What you will do:
Only one stretch of the material below is wanted: everything from the line containing "Here is the" down to the line containing "<h2>Instructions</h2>", both ends included. Repeat it exactly and skip the pictures.

Material provided:
============================================================

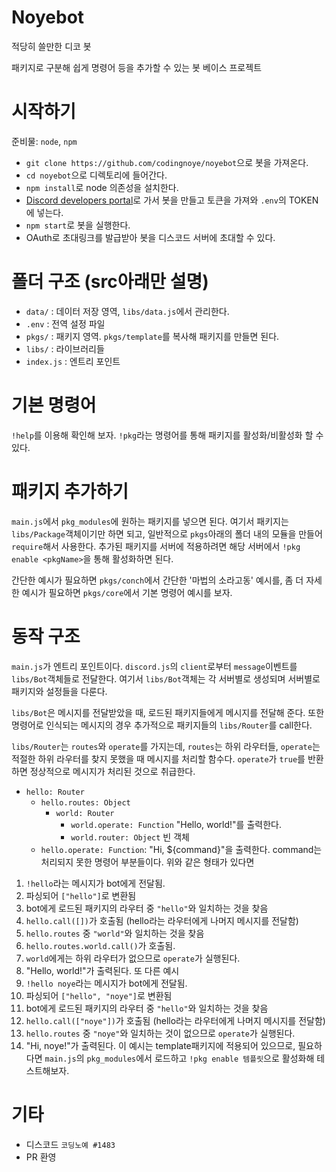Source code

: Noyebot
=======
적당히 쓸만한 디코 봇

패키지로 구분해 쉽게 명령어 등을 추가할 수 있는 봇 베이스 프로젝트

# 시작하기
준비물: `node`, `npm`
* `git clone https://github.com/codingnoye/noyebot`으로 봇을 가져온다.
* `cd noyebot`으로 디렉토리에 들어간다.
* `npm install`로 node 의존성을 설치한다. 
* [Discord developers portal](https://discord.com/developers/applications/)로 가서 봇을 만들고 토큰을 가져와 `.env`의 TOKEN에 넣는다.
* `npm start`로 봇을 실행한다. 
* OAuth로 초대링크를 발급받아 봇을 디스코드 서버에 초대할 수 있다.

# 폴더 구조 (src아래만 설명)
* `data/` : 데이터 저장 영역, `libs/data.js`에서 관리한다.
* `.env` : 전역 설정 파일
* `pkgs/` : 패키지 영역. `pkgs/template`를 복사해 패키지를 만들면 된다.
* `libs/` : 라이브러리들
* `index.js` : 엔트리 포인트

# 기본 명령어
`!help`를 이용해 확인해 보자. `!pkg`라는 명령어를 통해 패키지를 활성화/비활성화 할 수 있다.

# 패키지 추가하기
`main.js`에서 `pkg_modules`에 원하는 패키지를 넣으면 된다. 여기서 패키지는 `libs/Package`객체이기만 하면 되고, 일반적으로 `pkgs`아래의 폴더 내의 모듈을 만들어 `require`해서 사용한다. 추가된 패키지를 서버에 적용하려면 해당 서버에서 `!pkg enable <pkgName>`을 통해 활성화하면 된다.

간단한 예시가 필요하면 `pkgs/conch`에서 간단한 '마법의 소라고동' 예시를, 좀 더 자세한 예시가 필요하면 `pkgs/core`에서 기본 명령어 예시를 보자.

# 동작 구조
`main.js`가 엔트리 포인트이다. `discord.js`의 `client`로부터 `message`이벤트를 `libs/Bot`객체들로 전달한다. 여기서 `libs/Bot`객체는 각 서버별로 생성되며 서버별로 패키지와 설정들을 다룬다.


`libs/Bot`은 메시지를 전달받았을 때, 로드된 패키지들에게 메시지를 전달해 준다. 또한 명령어로 인식되는 메시지의 경우 추가적으로 패키지들의 `libs/Router`를 call한다.


`libs/Router`는 `routes`와 `operate`를 가지는데, `routes`는 하위 라우터들, `operate`는 적절한 하위 라우터를 찾지 못했을 때 메시지를 처리할 함수다. `operate`가 `true`를 반환하면 정상적으로 메시지가 처리된 것으로 취급한다.
* `hello: Router`
    * `hello.routes: Object`
        * `world: Router`
            * `world.operate: Function` "Hello, world!"를 출력한다.
            * `world.router: Object` 빈 객체
    * `hello.operate: Function`: "Hi, ${command}"을 출력한다. command는 처리되지 못한 명령어 부분들이다.
위와 같은 형태가 있다면
1. `!hello`라는 메시지가 bot에게 전달됨.
2. 파싱되어 `["hello"]`로 변환됨
3. bot에게 로드된 패키지의 라우터 중 `"hello"`와 일치하는 것을 찾음
4. `hello.call([])`가 호출됨 (hello라는 라우터에게 나머지 메시지를 전달함)
5. `hello.routes` 중 `"world"`와 일치하는 것을 찾음
6. `hello.routes.world.call()`가 호출됨. 
7. `world`에게는 하위 라우터가 없으므로 `operate`가 실행된다.
8. "Hello, world!"가 출력된다.
또 다른 예시
1. `!hello noye`라는 메시지가 bot에게 전달됨.
2. 파싱되어 `["hello", "noye"]`로 변환됨
3. bot에게 로드된 패키지의 라우터 중 `"hello"`와 일치하는 것을 찾음
4. `hello.call(["noye"])`가 호출됨 (hello라는 라우터에게 나머지 메시지를 전달함)
5. `hello.routes` 중 `"noye"`와 일치하는 것이 없으므로 `operate`가 실행된다.
8. "Hi, noye!"가 출력된다.
이 예시는 template패키지에 적용되어 있으므로, 필요하다면 `main.js`의 `pkg_modules`에서 로드하고 `!pkg enable 템플릿`으로 활성화해 테스트해보자.
# 기타
* 디스코드 `코딩노예 #1483`
* PR 환영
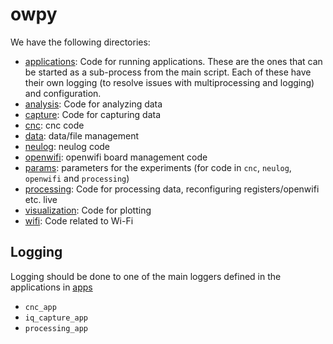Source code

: # owpy

We have the following directories:

- [applications](applications): Code for running applications. These are the ones that can be started as a sub-process from the main script. Each of these have their own logging (to resolve issues with multiprocessing and logging) and configuration.
- [analysis](analysis): Code for analyzing data
- [capture](capture): Code for capturing data
- [cnc](cnc): cnc code
- [data](data): data/file management
- [neulog](neulog): neulog code
- [openwifi](openwifi): openwifi board management code
- [params](params): parameters for the experiments (for code in `cnc`, `neulog`, `openwifi` and `processing`)
- [processing](processing): Code for processing data, reconfiguring registers/openwifi etc. live
- [visualization](visualization): Code for plotting
- [wifi](wifi): Code related to Wi-Fi

## Logging

Logging should be done to one of the main loggers defined in the applications in [apps](apps)

- `cnc_app`
- `iq_capture_app`
- `processing_app`
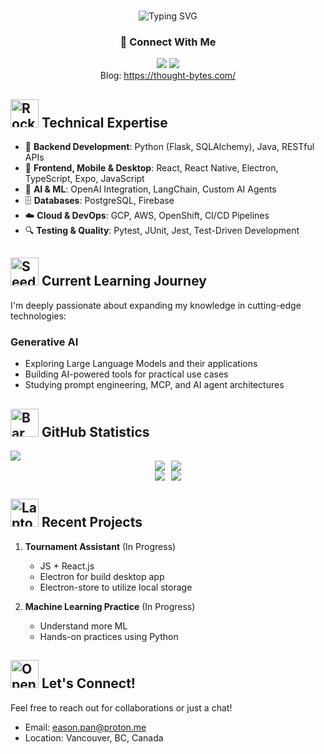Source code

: <h3 align="center"></h3>
<div align="center">

![Typing SVG](https://readme-typing-svg.herokuapp.com?font=Jetbrains+mono&size=40&duration=3000&color=33FF33&center=true&vCenter=true&width=435&lines=Hey👋..;I'm+Eason;Welcome)

### 🔗 Connect With Me

[<img src="https://img.shields.io/badge/Personal_GitHub-100000?style=for-the-badge&logo=github&logoColor=white" />](https://github.com/eason-pan-ep)
[<img src="https://img.shields.io/badge/LinkedIn-0077B5?style=for-the-badge&logo=linkedin&logoColor=white" />](https://www.linkedin.com/in/easonp/)
<br />Blog: https://thought-bytes.com/
</div>



## <img src="https://raw.githubusercontent.com/Tarikul-Islam-Anik/Animated-Fluent-Emojis/master/Emojis/Travel%20and%20places/Rocket.png" alt="Rocket" width="45" height="45" /> Technical Expertise

- 🔧 **Backend Development**: Python (Flask, SQLAlchemy), Java, RESTful APIs
- 🎯 **Frontend, Mobile & Desktop**: React, React Native, Electron, TypeScript, Expo, JavaScript
- 🤖 **AI & ML**: OpenAI Integration, LangChain, Custom AI Agents
- 🗄️ **Databases**: PostgreSQL, Firebase 
- ☁️ **Cloud & DevOps**: GCP, AWS, OpenShift, CI/CD Pipelines
- 🔍 **Testing & Quality**: Pytest, JUnit, Jest, Test-Driven Development

## <img src="https://raw.githubusercontent.com/Tarikul-Islam-Anik/Animated-Fluent-Emojis/master/Emojis/Animals/Seedling.png" alt="Seedling" width="45" height="45" /> Current Learning Journey

I'm deeply passionate about expanding my knowledge in cutting-edge technologies:

### Generative AI
- Exploring Large Language Models and their applications
- Building AI-powered tools for practical use cases
- Studying prompt engineering, MCP, and AI agent architectures


## <img src="https://raw.githubusercontent.com/Tarikul-Islam-Anik/Animated-Fluent-Emojis/master/Emojis/Objects/Bar%20Chart.png" alt="Bar Chart" width="45" height="45" /> GitHub Statistics

<img src="https://github-profile-summary-cards.vercel.app/api/cards/profile-details?username=eason-pan-ep&theme=tokyonight" />

<div style="display: flex; justify-content: center; gap: 10px;">
  <img src="https://github-profile-summary-cards.vercel.app/api/cards/repos-per-language?username=eason-pan-ep&theme=tokyonight" />
  <img src="https://github-profile-summary-cards.vercel.app/api/cards/most-commit-language?username=eason-pan-ep&theme=tokyonight" />
</div>

<div style="display: flex; justify-content: center; gap: 10px;">
  <img src="https://github-profile-summary-cards.vercel.app/api/cards/stats?username=eason-pan-ep&theme=tokyonight" />
  <img src="https://github-profile-summary-cards.vercel.app/api/cards/productive-time?username=eason-pan-ep&theme=tokyonight&utcOffset=-7" />
</div>

## <img src="https://raw.githubusercontent.com/Tarikul-Islam-Anik/Animated-Fluent-Emojis/master/Emojis/Objects/Laptop.png" alt="Laptop" width="45" height="45" /> Recent Projects

1. **Tournament Assistant** (In Progress)
   - JS + React.js
   - Electron for build desktop app
   - Electron-store to utilize local storage
     
2. **Machine Learning Practice** (In Progress)
   - Understand more ML
   - Hands-on practices using Python

## <img src="https://raw.githubusercontent.com/Tarikul-Islam-Anik/Animated-Fluent-Emojis/master/Emojis/Objects/Open%20Mailbox%20with%20Raised%20Flag.png" alt="Open Mailbox with Raised Flag" width="45" height="45" /> Let's Connect!
Feel free to reach out for collaborations or just a chat!
- Email: eason.pan@proton.me
- Location: Vancouver, BC, Canada

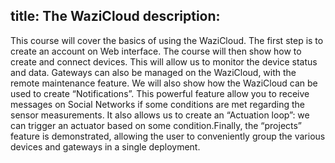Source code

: title: The WaziCloud
description: 
---

This course will cover the basics of using the WaziCloud. The first step is to create an account on Web interface. The course will then show how to create and connect devices. This will allow us to monitor the device status and data. Gateways can also be managed on the WaziCloud, with the remote maintenance feature. 
We will also show how the WaziCloud can be used to create “Notifications”. This powerful feature allow you to receive messages on Social Networks if some conditions are met regarding the sensor measurements. It also allows us to create an “Actuation loop”: we can trigger an actuator based on some condition.Finally, the “projects” feature is demonstrated, allowing the user to conveniently group the various devices and gateways in a single deployment.



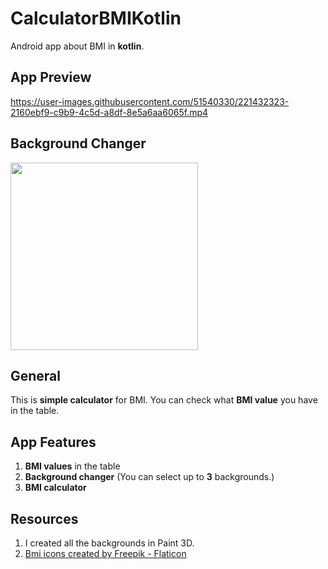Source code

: # CalculatorBMIKotlin
Android app about BMI in **kotlin**.

## App Preview

https://user-images.githubusercontent.com/51540330/221432323-2160ebf9-c9b9-4c5d-a8df-8e5a6aa6065f.mp4

## Background Changer

<img src="https://user-images.githubusercontent.com/51540330/221432392-e9b6090b-1653-4b3e-93b8-9fb87fcfb11f.gif" width="300">

## General
This is **simple calculator** for BMI. You can check what **BMI value** you have in the table.

## App Features
1. **BMI values** in the table 
2. **Background changer** (You can select up to **3** backgrounds.)
3. **BMI calculator**

## Resources
1. I created all the backgrounds in Paint 3D.
2. <a href="https://www.flaticon.com/free-icons/bmi" title="bmi icons">Bmi icons created by Freepik - Flaticon</a>

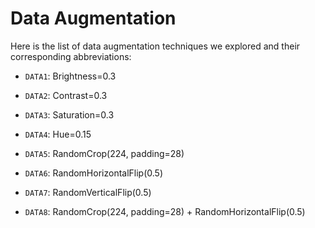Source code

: # Data Augmentation
Here is the list of data augmentation techniques we explored and their corresponding abbreviations:
- ``DATA1``: Brightness=0.3   
- ``DATA2``: Contrast=0.3  
- ``DATA3``: Saturation=0.3  
- ``DATA4``: Hue=0.15

- ``DATA5``: RandomCrop(224, padding=28)  
- ``DATA6``: RandomHorizontalFlip(0.5)  
- ``DATA7``: RandomVerticalFlip(0.5)

- ``DATA8``: RandomCrop(224, padding=28) + RandomHorizontalFlip(0.5)  

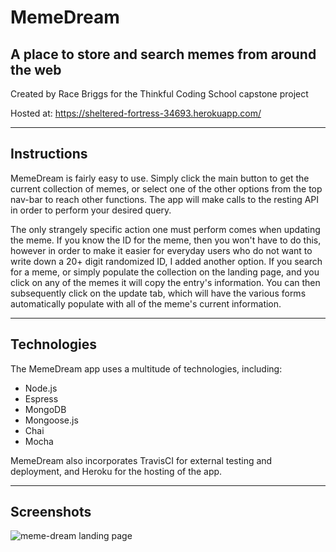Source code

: <h1>MemeDream</h1>
<h2>A place to store and search memes from around the web</h2>

Created by Race Briggs for the Thinkful Coding School capstone project

Hosted at: https://sheltered-fortress-34693.herokuapp.com/

----------------------------------------------------------------------------------------------------------------------------------------

<h2>Instructions</h2>

<p>MemeDream is fairly easy to use. Simply click the main button to get the current collection of memes, or select one of the other options from the top nav-bar to reach other functions. The app will make calls to the resting API in order to perform your desired query.</p>

<p>The only strangely specific action one must perform comes when updating the meme. If you know the ID for the meme, then you won't have to do this, however in order to make it easier for everyday users who do not want to write down a 20+ digit randomized ID, I added another option. If you search for a meme, or simply populate the collection on the landing page, and you click on any of the memes it will copy the entry's information. You can then subsequently click on the update tab, which will have the various forms automatically populate with all of the meme's current information.</p>

----------------------------------------------------------------------------------------------------------------------------------------

<h2>Technologies</h2>

The MemeDream app uses a multitude of technologies, including:

<ul>
  <li>Node.js</li>
  <li>Espress</li>
  <li>MongoDB</li>
  <li>Mongoose.js</li>
  <li>Chai</li>
  <li>Mocha</li>
</ul>

MemeDream also incorporates TravisCI for external testing and deployment, and Heroku for the hosting of the app.

----------------------------------------------------------------------------------------------------------------------------------------

<h2>Screenshots</h2>

![meme-dream landing page](/screenshots/memedream-landing-page?raw=true "Landing Page")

============================================================

Expected answer:
Here is the list of data augmentation techniques we explored and their corresponding abbreviations:
- ``DATA1``: Brightness=0.3   
- ``DATA2``: Contrast=0.3  
- ``DATA3``: Saturation=0.3  
- ``DATA4``: Hue=0.15

- ``DATA5``: RandomCrop(224, padding=28)  
- ``DATA6``: RandomHorizontalFlip(0.5)  
- ``DATA7``: RandomVerticalFlip(0.5)

- ``DATA8``: RandomCrop(224, padding=28) + RandomHorizontalFlip(0.5)  

Source code

: <h1>MemeDream</h1>
<h2>A place to store and search memes from around the web</h2>

Created by Race Briggs for the Thinkful Coding School capstone project

Hosted at: https://sheltered-fortress-34693.herokuapp.com/

----------------------------------------------------------------------------------------------------------------------------------------

<h2>Instructions</h2>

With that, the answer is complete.